The following season, 2006-07, Iverson experienced a relapse. Amid many controversies in Philly, he was dealt to Denver. It was immediately evident that playing with new teammate Carmelo Anthony would be a work in progress. His numbers slipped back to their 2003-04 level, although his defense was as good as ever. In 2007-08 (last season), Iverson put things together quite nicely, compiling the highest Composite Score he’s ever had. His defense continued to be solid in Denver and his offense was extraordinary again. His balance on both areas of the floor led to him being one of the league’s 20 best players again. While Anthony sputtered, AI flourished.

It didn’t last long, however. Denver decided to move him for Chauncey Billups (an excellent player in his own right). As it has been discussed recently, Iverson has not fit in Detroit at all. The slow pace and strong scoring balance is simply not what he’s made for. Iverson needs to either play on a fast-paced team or one without many natural scorers. Detroit is neither of those. Iverson is now below average on both offense and defense, and his Value Rating is towards the very bottom of the league. The sad thing is that this once great player is now just a very large expiring contract for a team looking to rebuild.

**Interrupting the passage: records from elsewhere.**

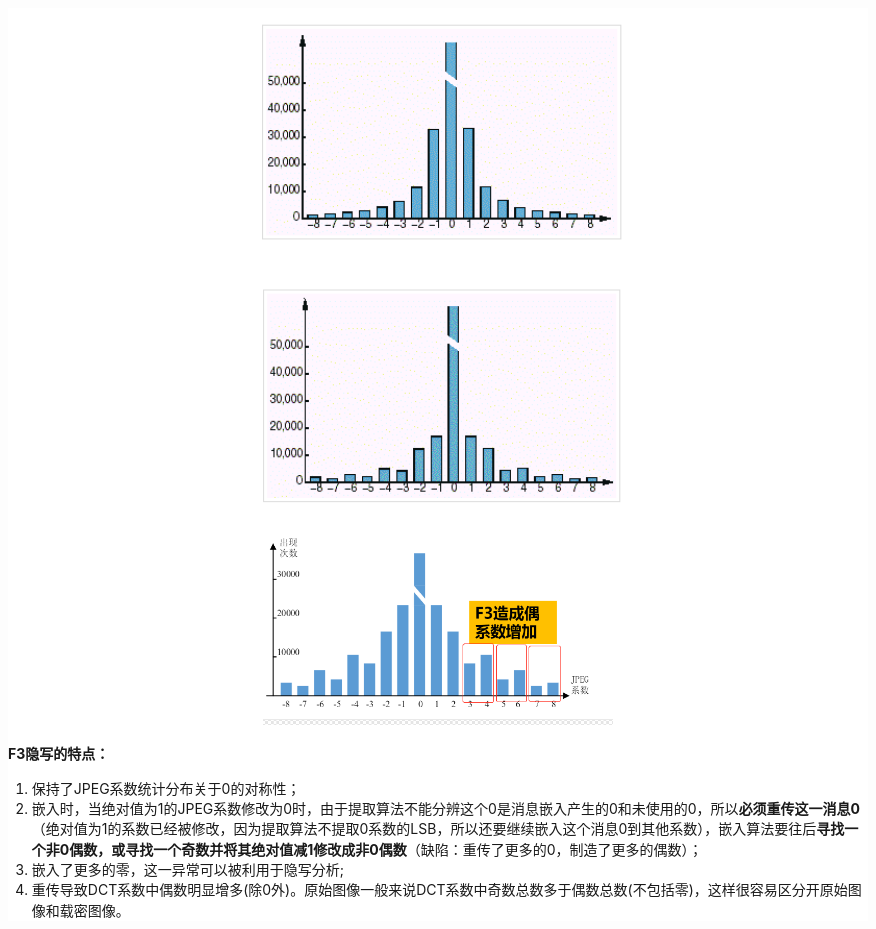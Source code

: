 <div align=center><img src="./images/3.8 F3 Histogram.png" width="400"></div>

<div align=center><img src="./images/3.12 F3 Problem.png" width="350"></div>

**F3隐写的特点：**
1. 保持了JPEG系数统计分布关于0的对称性；
2. 嵌入时，当绝对值为1的JPEG系数修改为0时，由于提取算法不能分辨这个0是消息嵌入产生的0和未使用的0，所以**必须重传这一消息0**（绝对值为1的系数已经被修改，因为提取算法不提取0系数的LSB，所以还要继续嵌入这个消息0到其他系数），嵌入算法要往后**寻找一个非0偶数，或寻找一个奇数并将其绝对值减1修改成非0偶数**（缺陷：重传了更多的0，制造了更多的偶数）；
3. 嵌入了更多的零，这一异常可以被利用于隐写分析;
4. 重传导致DCT系数中偶数明显增多(除0外)。原始图像一般来说DCT系数中奇数总数多于偶数总数(不包括零)，这样很容易区分开原始图像和载密图像。
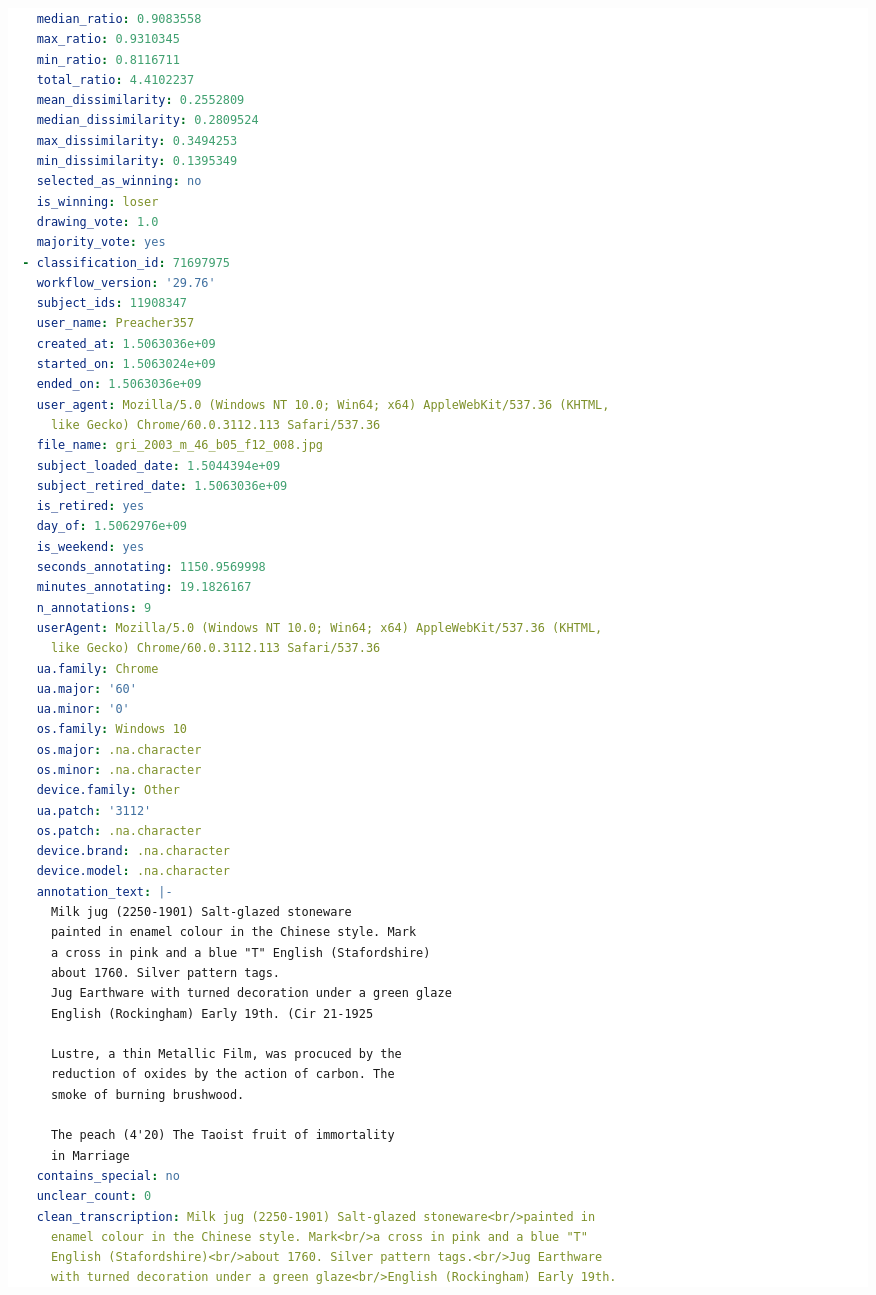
 ```yaml
    median_ratio: 0.9083558
    max_ratio: 0.9310345
    min_ratio: 0.8116711
    total_ratio: 4.4102237
    mean_dissimilarity: 0.2552809
    median_dissimilarity: 0.2809524
    max_dissimilarity: 0.3494253
    min_dissimilarity: 0.1395349
    selected_as_winning: no
    is_winning: loser
    drawing_vote: 1.0
    majority_vote: yes
  - classification_id: 71697975
    workflow_version: '29.76'
    subject_ids: 11908347
    user_name: Preacher357
    created_at: 1.5063036e+09
    started_on: 1.5063024e+09
    ended_on: 1.5063036e+09
    user_agent: Mozilla/5.0 (Windows NT 10.0; Win64; x64) AppleWebKit/537.36 (KHTML,
      like Gecko) Chrome/60.0.3112.113 Safari/537.36
    file_name: gri_2003_m_46_b05_f12_008.jpg
    subject_loaded_date: 1.5044394e+09
    subject_retired_date: 1.5063036e+09
    is_retired: yes
    day_of: 1.5062976e+09
    is_weekend: yes
    seconds_annotating: 1150.9569998
    minutes_annotating: 19.1826167
    n_annotations: 9
    userAgent: Mozilla/5.0 (Windows NT 10.0; Win64; x64) AppleWebKit/537.36 (KHTML,
      like Gecko) Chrome/60.0.3112.113 Safari/537.36
    ua.family: Chrome
    ua.major: '60'
    ua.minor: '0'
    os.family: Windows 10
    os.major: .na.character
    os.minor: .na.character
    device.family: Other
    ua.patch: '3112'
    os.patch: .na.character
    device.brand: .na.character
    device.model: .na.character
    annotation_text: |-
      Milk jug (2250-1901) Salt-glazed stoneware
      painted in enamel colour in the Chinese style. Mark
      a cross in pink and a blue "T" English (Stafordshire)
      about 1760. Silver pattern tags.
      Jug Earthware with turned decoration under a green glaze
      English (Rockingham) Early 19th. (Cir 21-1925

      Lustre, a thin Metallic Film, was procuced by the
      reduction of oxides by the action of carbon. The
      smoke of burning brushwood.

      The peach (4'20) The Taoist fruit of immortality
      in Marriage
    contains_special: no
    unclear_count: 0
    clean_transcription: Milk jug (2250-1901) Salt-glazed stoneware<br/>painted in
      enamel colour in the Chinese style. Mark<br/>a cross in pink and a blue "T"
      English (Stafordshire)<br/>about 1760. Silver pattern tags.<br/>Jug Earthware
      with turned decoration under a green glaze<br/>English (Rockingham) Early 19th.
```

Is AI done? The numbers think that’s a little premature. Remember, as recently as last season he’s shown that he is among the league’s best. In addition, he’s also shown that he needs time to adjust to new teams (although he’ll probably never get that chance in Detroit). Until he puts together two bad seasons in a row, I wouldn’t call him finished. He’s still got talent and would be a useful pickup for a team lacking scoring. As long as he finds a good fit and is given time to adjust to his surroundings, he could still be one heck of a player.